Robert Pearson, 32, chairman of community group Tenants and Residents in Muirhouse, said locals had come forward to help search for Mikaeel almost immediately after the news he was missing emerged.
"I got a call at 11.30am on Thursday from other residents suggesting that we get something started up," he said. "I put a plea out through social media to ask residents to come forward and half an hour later we had 50 volunteers. The numbers just grew from there."
He said a lot of people who had been out searching on Friday night for Mikaeel only learned his body had been found when they returned.
"It has been very confusing and upsetting for the residents, given this wee boy was very much part of the community."
Just over a mile away, tributes including flowers, teddy bears and candles were placed at a corner in Ferry Gait Crescent, Drylaw, where Mikaeel lived.

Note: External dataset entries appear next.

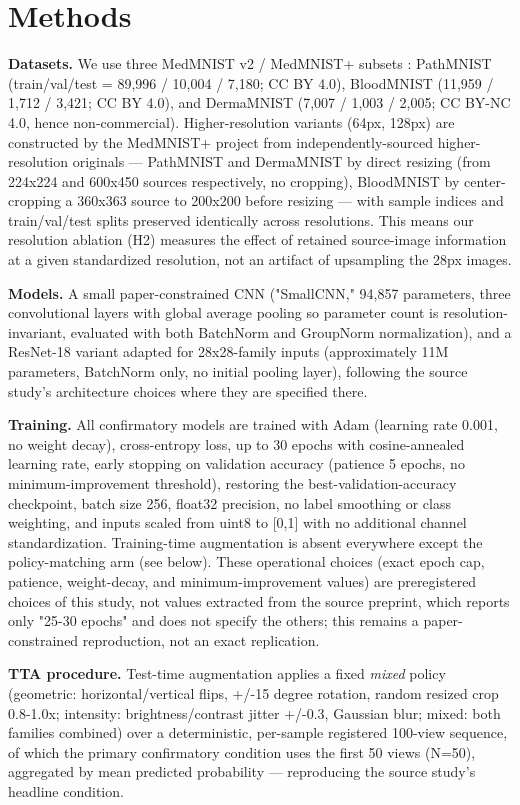 \section{Methods}

\textbf{Datasets.} We use three MedMNIST v2 / MedMNIST+ subsets \citep{yang2023medmnistv2,yang2021medmnist}: PathMNIST (train/val/test = 89,996 / 10,004 / 7,180; CC BY 4.0), BloodMNIST (11,959 / 1,712 / 3,421; CC BY 4.0), and DermaMNIST (7,007 / 1,003 / 2,005; CC BY-NC 4.0, hence non-commercial). Higher-resolution variants (64px, 128px) are constructed by the MedMNIST+ project from independently-sourced higher-resolution originals --- PathMNIST and DermaMNIST by direct resizing (from 224x224 and 600x450 sources respectively, no cropping), BloodMNIST by center-cropping a 360x363 source to 200x200 before resizing --- with sample indices and train/val/test splits preserved identically across resolutions. This means our resolution ablation (H2) measures the effect of retained source-image information at a given standardized resolution, not an artifact of upsampling the 28px images.

\textbf{Models.} A small paper-constrained CNN ("SmallCNN," 94,857 parameters, three convolutional layers with global average pooling so parameter count is resolution-invariant, evaluated with both BatchNorm and GroupNorm normalization), and a ResNet-18 variant adapted for 28x28-family inputs (approximately 11M parameters, BatchNorm only, no initial pooling layer), following the source study's architecture choices where they are specified there.

\textbf{Training.} All confirmatory models are trained with Adam (learning rate 0.001, no weight decay), cross-entropy loss, up to 30 epochs with cosine-annealed learning rate, early stopping on validation accuracy (patience 5 epochs, no minimum-improvement threshold), restoring the best-validation-accuracy checkpoint, batch size 256, float32 precision, no label smoothing or class weighting, and inputs scaled from uint8 to [0,1] with no additional channel standardization. Training-time augmentation is absent everywhere except the policy-matching arm (see below). These operational choices (exact epoch cap, patience, weight-decay, and minimum-improvement values) are preregistered choices of this study, not values extracted from the source preprint, which reports only "25-30 epochs" and does not specify the others; this remains a paper-constrained reproduction, not an exact replication.

\textbf{TTA procedure.} Test-time augmentation applies a fixed \emph{mixed} policy (geometric: horizontal/vertical flips, +/-15 degree rotation, random resized crop 0.8-1.0x; intensity: brightness/contrast jitter +/-0.3, Gaussian blur; mixed: both families combined) over a deterministic, per-sample registered 100-view sequence, of which the primary confirmatory condition uses the first 50 views (N=50), aggregated by mean predicted probability --- reproducing the source study's headline condition.

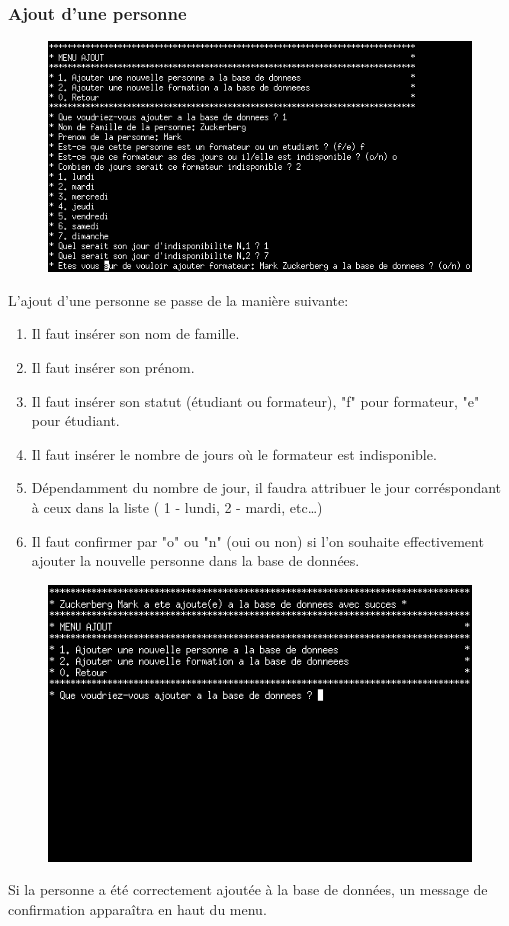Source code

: \documentclass[11pt]{article}
\begin{document}
\subsubsection{Ajout d'une personne}
\begin{figure}[ht]
  \centering
  \includegraphics[width=\textwidth]{images/07.png}
\end{figure}
L'ajout d'une personne se passe de la manière suivante:
\begin{enumerate}
\item Il faut insérer son nom de famille.
\item Il faut insérer son prénom.
\item Il faut insérer son statut (étudiant ou formateur), "f" pour formateur, "e" pour étudiant.
\item Il faut insérer le nombre de jours où le formateur est indisponible.
\item Dépendamment du nombre de jour, il faudra attribuer le jour corréspondant à ceux dans la liste ( 1 - lundi, 2 - mardi, etc\ldots)
\item Il faut confirmer par "o" ou "n" (oui ou non) si l'on souhaite effectivement ajouter la nouvelle personne dans la base de données.
\end{enumerate}

\newpage
\begin{figure}[ht]
  \centering
  \includegraphics[trim=0 180 0 10, clip, width=\textwidth]{images/08.png}
\end{figure}
Si la personne a été correctement ajoutée à la base de données, un message de confirmation apparaîtra en haut du menu.
\end{document}
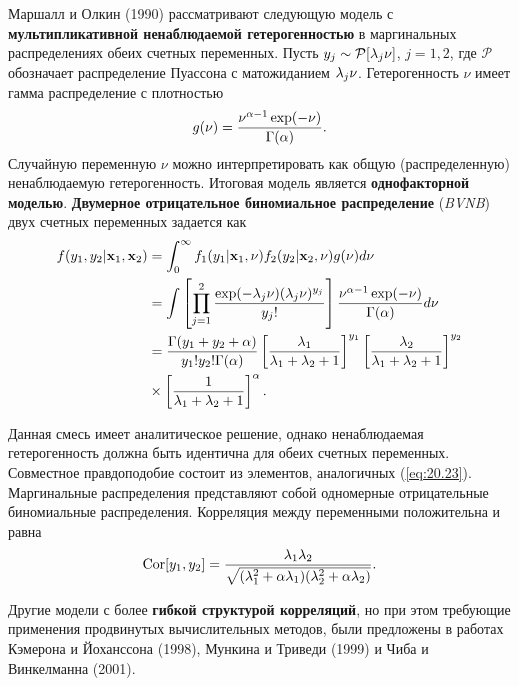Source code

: Маршалл и Олкин (1990) рассматривают следующую модель с \textbf{мультипликативной ненаблюдаемой гетерогенностью} в маргинальных распределениях обеих счетных переменных. Пусть $y_j \sim \mathcal{P}[\lambda_j\nu]$, $j = 1, 2$, где $\mathcal{P}$ обозначает распределение Пуассона с матожиданием $\lambda_j\nu$. Гетерогенность $\nu$ имеет гамма распределение с плотностью
        $$g(\nu) = \frac{\nu^{\alpha - 1}\exp(-\nu)}{\Gamma(\alpha)}.$$
Случайную переменную $\nu$ можно интерпретировать как общую (распределенную) ненаблюдаемую гетерогенность. Итоговая модель является \textbf{однофакторной моделью}. \textbf{Двумерное отрицательное биномиальное распределение} (\textit{BVNB}) двух счетных переменных задается как
    \begin{align}\label{eq:20.23}
    f(y_1, y_2|\mathbf{x}_1, \mathbf{x}_2)  &= \int^{\infty}_{0} f_1(y_1|\mathbf{x}_1, \nu) f_2(y_2|\mathbf{x}_2, \nu) g(\nu) d\nu \\
                            &= \int \left[ \prod^2_{j = 1}\frac{\exp(-\lambda_j\nu)(\lambda_j\nu)^{y_j}}{y_j!}  \right] \frac{\nu^{\alpha - 1} \exp(-\nu)}{\Gamma(\alpha)} d\nu \notag \\
                            &= \frac{\Gamma(y_1 + y_2 + \alpha)}{y_1! y_2! \Gamma(\alpha)} \left[ \frac{\lambda_1}{\lambda_1 + \lambda_2 + 1} \right]^{y_1} \left[ \frac{\lambda_2}{\lambda_1 + \lambda_2 + 1} \right]^{y_2} \notag \\
                            &\times \left[ \frac{1}{\lambda_1 + \lambda_2 + 1} \right]^{\alpha}. \notag
    \end{align}

Данная смесь имеет аналитическое решение, однако ненаблюдаемая гетерогенность должна быть идентична для обеих счетных переменных. Совместное правдоподобие состоит из элементов, аналогичных (\ref{eq:20.23}). Маргинальные распределения представляют собой одномерные отрицательные биномиальные распределения. Корреляция между переменными положительна и равна
    \begin{align}\label{eq:20.24}
    \mathrm{Cor}[y_1, y_2] = \frac{\lambda_1 \lambda_2}{\sqrt{(\lambda_1^2 + \alpha \lambda_1)(\lambda_2^2 + \alpha \lambda_2)}}.
    \end{align}

Другие модели с более \textbf{гибкой структурой корреляций}, но при этом требующие применения продвинутых вычислительных методов, были предложены в работах Кэмерона и Йоханссона (1998), Мункина и Триведи (1999) и Чиба и Винкелманна (2001).


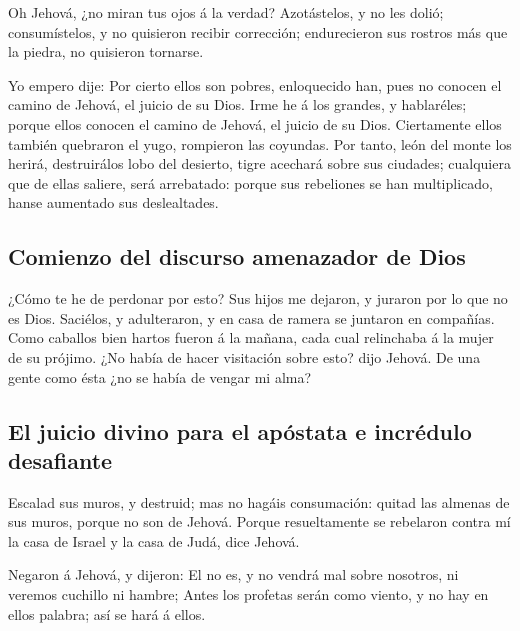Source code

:  Oh Jehová, ¿no miran tus ojos á la verdad? Azotástelos, y
no les dolió; consumístelos, y no quisieron recibir corrección;
endurecieron sus rostros más que la piedra, no quisieron tornarse.

 Yo empero dije: Por cierto ellos son pobres, enloquecido
han, pues no conocen el camino de Jehová, el juicio de su Dios.
 Irme he á los grandes, y hablaréles; porque ellos conocen
el camino de Jehová, el juicio de su Dios. Ciertamente ellos también
quebraron el yugo, rompieron las coyundas.  Por tanto,
león del monte los herirá, destruirálos lobo del desierto, tigre
acechará sobre sus ciudades; cualquiera que de ellas saliere, será
arrebatado: porque sus rebeliones se han multiplicado, hanse aumentado
sus deslealtades.

\hypertarget{comienzo-del-discurso-amenazador-de-dios}{%
\subsection{Comienzo del discurso amenazador de
Dios}\label{comienzo-del-discurso-amenazador-de-dios}}

 ¿Cómo te he de perdonar por esto? Sus hijos me dejaron, y
juraron por lo que no es Dios. Saciélos, y adulteraron, y en casa de
ramera se juntaron en compañías.  Como caballos bien
hartos fueron á la mañana, cada cual relinchaba á la mujer de su
prójimo.  ¿No había de hacer visitación sobre esto? dijo
Jehová. De una gente como ésta ¿no se había de vengar mi alma?

\hypertarget{el-juicio-divino-para-el-apuxf3stata-e-incruxe9dulo-desafiante}{%
\subsection{El juicio divino para el apóstata e incrédulo
desafiante}\label{el-juicio-divino-para-el-apuxf3stata-e-incruxe9dulo-desafiante}}

 Escalad sus muros, y destruid; mas no hagáis
consumación: quitad las almenas de sus muros, porque no son de Jehová.
 Porque resueltamente se rebelaron contra mí la casa de
Israel y la casa de Judá, dice Jehová.

 Negaron á Jehová, y dijeron: El no es, y no vendrá mal
sobre nosotros, ni veremos cuchillo ni hambre;  Antes los
profetas serán como viento, y no hay en ellos palabra; así se hará á
ellos.

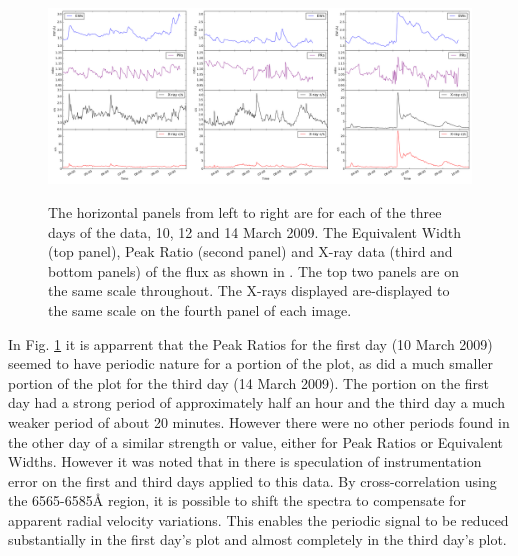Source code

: \begin{figure}[!htbp]
\begin{center}
\includegraphics[scale=0.18]{Figures/uvrx-onepic.png} \\
\end{center}   
\caption{The horizontal panels from left to right are for each of the three days of the {\uves} data, 10, 12 and 14
  March 2009.  The Equivalent Width (top panel), Peak Ratio (second panel) and X-ray data (third and bottom panels) of the
  {\ha} flux as shown in \citet[Fig. 1 to Fig.3]{fuhrmeister11}. The top two panels are on the same scale
  throughout. The X-rays displayed are-displayed to the same scale on the fourth panel of each image.}
 \protect\label{fig:uvrxp1}
\end{figure}

In Fig. \ref{fig:uvrxp1} {\Firstp} it is apparrent that the Peak Ratios for the first day (10 March 2009) seemed to have
periodic nature for a portion of the plot, as did a much smaller portion of the plot for the third day (14 March
2009). The portion on the first day had a strong period of approximately half an hour and the third day a much weaker
period of about 20 minutes.  However there were no other periods found in the other day of a similar strength or value,
either for Peak Ratios or Equivalent Widths. However it was noted that in \citet[Section 4.1]{barnes14} there is
speculation of instrumentation error on the first and third days applied to this data. By cross-correlation using the
6565-6585{\AA} region, it is possible to shift the spectra to compensate for apparent radial velocity variations. This
enables the periodic signal to be reduced substantially in the first day's plot and almost completely in the third day's
plot.


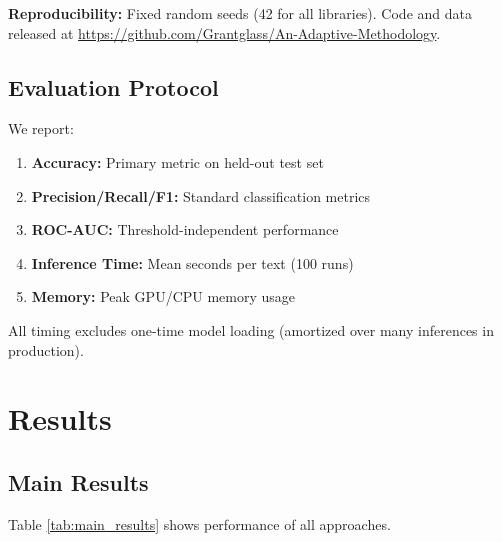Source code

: \documentclass[11pt]{article}
\begin{document}
\textbf{Reproducibility:} Fixed random seeds (42 for all libraries). Code and data released at \url{https://github.com/Grantglass/An-Adaptive-Methodology}.

\subsection{Evaluation Protocol}

We report:

\begin{enumerate}
    \item \textbf{Accuracy:} Primary metric on held-out test set
    \item \textbf{Precision/Recall/F1:} Standard classification metrics
    \item \textbf{ROC-AUC:} Threshold-independent performance
    \item \textbf{Inference Time:} Mean seconds per text (100 runs)
    \item \textbf{Memory:} Peak GPU/CPU memory usage
\end{enumerate}

All timing excludes one-time model loading (amortized over many inferences in production).

\section{Results}

\subsection{Main Results}

Table \ref{tab:main_results} shows performance of all approaches.
\end{document}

Police remained outside the family's first-floor flat.
The messages included one which read: "Kular sleep with the angels, hope you like the teddys (sic) for you to cuddle in heaven", while another said: "We don't know you but you belonged to our community. You are one of us. Always forever, god love you wee Mikael (sic) Kular, RIP xx".
One bunch of roses asked the simple question: "Why????"
Many of those who came to pay their respects were families with children and were visibly upset. Shazia Chaudhry, 32, who lives in the street, said she was "absolutely shocked" by the news a body had been found.
"I don't know the family, but I used to see the children coming in and out, going to school and nursery with their mother and they seemed happy kids. I think the last time I saw them was way before Christmas.
"All I can say is it is such a shock and it is really upsetting."
She tearfully told how she tried to explain to her 20-month-old son Zohaib what had happened when he saw the flowers being laid. She said: "I literally told him 'baby gone'. He asked where, and I said 'to the sky'."
She added: "I just hope he [Mikaeel] didn't suffer much. I just can't think about it, I really can't.
Michelle Williamson, 39, from nearby Ferry Road, had come along with her children Courtney, six, Cherise, eight and Paul, 10, who each put a teddy at the makeshift shrine.
She said: "We had been following what was happening as much as we can - unfortunately it was the kids that found out what happened this morning, they came and told me.
"We had to do something. It was definitely a shock. It is tragic enough but when it is a kid it just makes it totally unthinkable."
Much of the police activity yesterday was focused 25 miles away in Kirkcaldy, Fife, where the body was found in woods behind a bungalow in the town's Dunvegan Avenue, part of a private residential estate.
A large police cordon was in place around the bungalow and immediately neighbouring houses. A handful of floral tributes had been placed at the edge of the police tape.
A few hundred yards away, four police officers stood at the entrance to the woods, which locals said was frequented by dog walkers and where children played.
Olga Park, a retired nurse who lives opposite the bungalow said: "I'm just absolutely shocked about what's happened. The fact he's just a three-year-old boy is just terrible. The poor wee thing."
Michael Woods, 53, who lives in nearby Floors Place, said he had been following the developing police investigation but was surprised to find officers at the end of his street.
"First it was in Edinburgh, then they said Fife, then Kirkcaldy and now it's here almost on my doorstep. It's unsettling," he said. "When I heard it was here I just about jumped off my chair."
Lisa Maxwell, 42, a mum-of-two from nearby Skibo Place, said she did not know the family who lived in the bungalow, but would say hello to them.
She said: "This has been a big shock. I can't even comprehend it. This is a quiet, safe place, my son goes out and he plays in the woods.
"I would never dream of anything untoward happening here."